• _PROBLEM DESCRIPTION_
Write the listing out again word for word, leaving each picture behind.

• _RECORDS FOR THE EXERCISE_

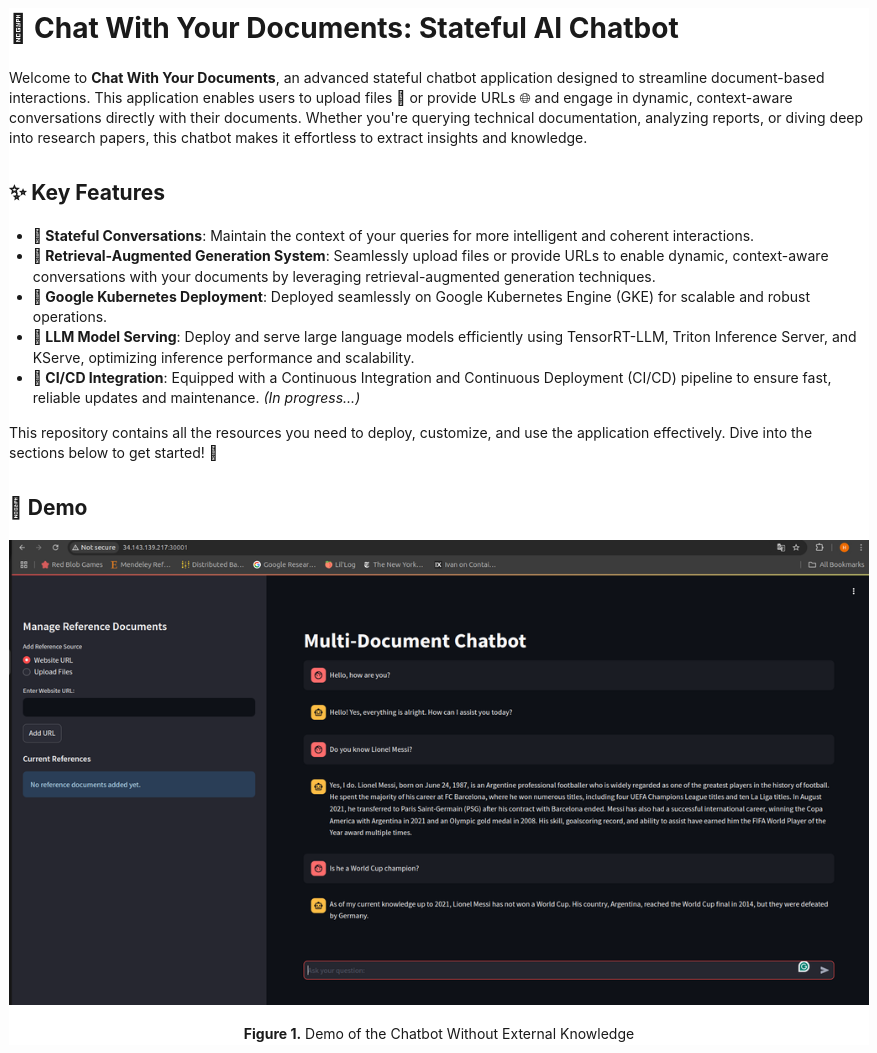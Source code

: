 
# 🤖 Chat With Your Documents: Stateful AI Chatbot

Welcome to **Chat With Your Documents**, an advanced stateful chatbot application designed to streamline document-based interactions. This application enables users to upload files 📁 or provide URLs 🌐 and engage in dynamic, context-aware conversations directly with their documents. Whether you're querying technical documentation, analyzing reports, or diving deep into research papers, this chatbot makes it effortless to extract insights and knowledge.

## ✨ Key Features

- **🤝 Stateful Conversations**: Maintain the context of your queries for more intelligent and coherent interactions.
- **📄 Retrieval-Augmented Generation System**: Seamlessly upload files or provide URLs to enable dynamic, context-aware conversations with your documents by leveraging retrieval-augmented generation techniques.
- **🚀 Google Kubernetes Deployment**: Deployed seamlessly on Google Kubernetes Engine (GKE) for scalable and robust operations.
- **🧠 LLM Model Serving**: Deploy and serve large language models efficiently using TensorRT-LLM, Triton Inference Server, and KServe, optimizing inference performance and scalability.
- **🔄 CI/CD Integration**: Equipped with a Continuous Integration and Continuous Deployment (CI/CD) pipeline to ensure fast, reliable updates and maintenance. *(In progress...)*

This repository contains all the resources you need to deploy, customize, and use the application effectively. Dive into the sections below to get started! 🚀

## 🌟 Demo

<p align="center">
  <img src="images/demo-0.png">
</p>
<p align="center">
  <strong>Figure 1.</strong> Demo of the Chatbot Without External Knowledge
</p>
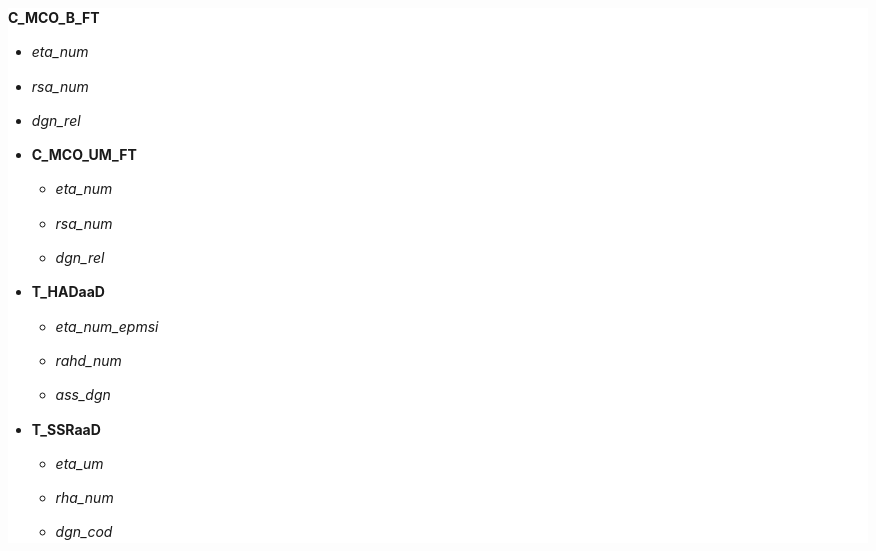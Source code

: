 <p><strong>C_MCO_B_FT</strong></p>

<ul>
<li>
<p><em>eta_num</em></p>
</li>
<li>
<p><em>rsa_num</em></p>
</li>
<li>
<p><em>dgn_rel</em></p>
</li>
</ul></li>
</ul></th>
</tr>
<tr class="odd">
<th><ul>
<li>
<p><strong>C_MCO_UM_FT</strong></p>

<ul>
<li>
<p><em>eta_num</em></p>
</li>
<li>
<p><em>rsa_num</em></p>
</li>
<li>
<p><em>dgn_rel</em></p>
</li>
</ul></li>
</ul></th>
<th><ul>
<li>
<p><strong>T_HADaaD</strong></p>

<ul>
<li>
<p><em>eta_num_epmsi</em></p>
</li>
<li>
<p><em>rahd_num</em></p>
</li>
<li>
<p><em>ass_dgn</em></p>
</li>
</ul></li>
</ul></th>
<th><ul>
<li>
<p><strong>T_SSRaaD</strong></p>

<ul>
<li>
<p><em>eta_um</em></p>
</li>
<li>
<p><em>rha_num</em></p>
</li>
<li>
<p><em>dgn_cod</em></p>
</li>
</ul></li>
</ul></th>
<th></th>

• _ANSWER FOR THE TASK_
Source code

: 
# 🤖 Chat With Your Documents: Stateful AI Chatbot

Welcome to **Chat With Your Documents**, an advanced stateful chatbot application designed to streamline document-based interactions. This application enables users to upload files 📁 or provide URLs 🌐 and engage in dynamic, context-aware conversations directly with their documents. Whether you're querying technical documentation, analyzing reports, or diving deep into research papers, this chatbot makes it effortless to extract insights and knowledge.

## ✨ Key Features

- **🤝 Stateful Conversations**: Maintain the context of your queries for more intelligent and coherent interactions.
- **📄 Retrieval-Augmented Generation System**: Seamlessly upload files or provide URLs to enable dynamic, context-aware conversations with your documents by leveraging retrieval-augmented generation techniques.
- **🚀 Google Kubernetes Deployment**: Deployed seamlessly on Google Kubernetes Engine (GKE) for scalable and robust operations.
- **🧠 LLM Model Serving**: Deploy and serve large language models efficiently using TensorRT-LLM, Triton Inference Server, and KServe, optimizing inference performance and scalability.
- **🔄 CI/CD Integration**: Equipped with a Continuous Integration and Continuous Deployment (CI/CD) pipeline to ensure fast, reliable updates and maintenance. *(In progress...)*

This repository contains all the resources you need to deploy, customize, and use the application effectively. Dive into the sections below to get started! 🚀

## 🌟 Demo

<p align="center">
  <img src="images/demo-0.png">
</p>
<p align="center">
  <strong>Figure 1.</strong> Demo of the Chatbot Without External Knowledge
</p>
Source code

: <p><strong>C_MCO_B_FT</strong></p>

<ul>
<li>
<p><em>eta_num</em></p>
</li>
<li>
<p><em>rsa_num</em></p>
</li>
<li>
<p><em>dgn_rel</em></p>
</li>
</ul></li>
</ul></th>
</tr>
<tr class="odd">
<th><ul>
<li>
<p><strong>C_MCO_UM_FT</strong></p>

<ul>
<li>
<p><em>eta_num</em></p>
</li>
<li>
<p><em>rsa_num</em></p>
</li>
<li>
<p><em>dgn_rel</em></p>
</li>
</ul></li>
</ul></th>
<th><ul>
<li>
<p><strong>T_HADaaD</strong></p>

<ul>
<li>
<p><em>eta_num_epmsi</em></p>
</li>
<li>
<p><em>rahd_num</em></p>
</li>
<li>
<p><em>ass_dgn</em></p>
</li>
</ul></li>
</ul></th>
<th><ul>
<li>
<p><strong>T_SSRaaD</strong></p>

<ul>
<li>
<p><em>eta_um</em></p>
</li>
<li>
<p><em>rha_num</em></p>
</li>
<li>
<p><em>dgn_cod</em></p>
</li>
</ul></li>
</ul></th>
<th></th>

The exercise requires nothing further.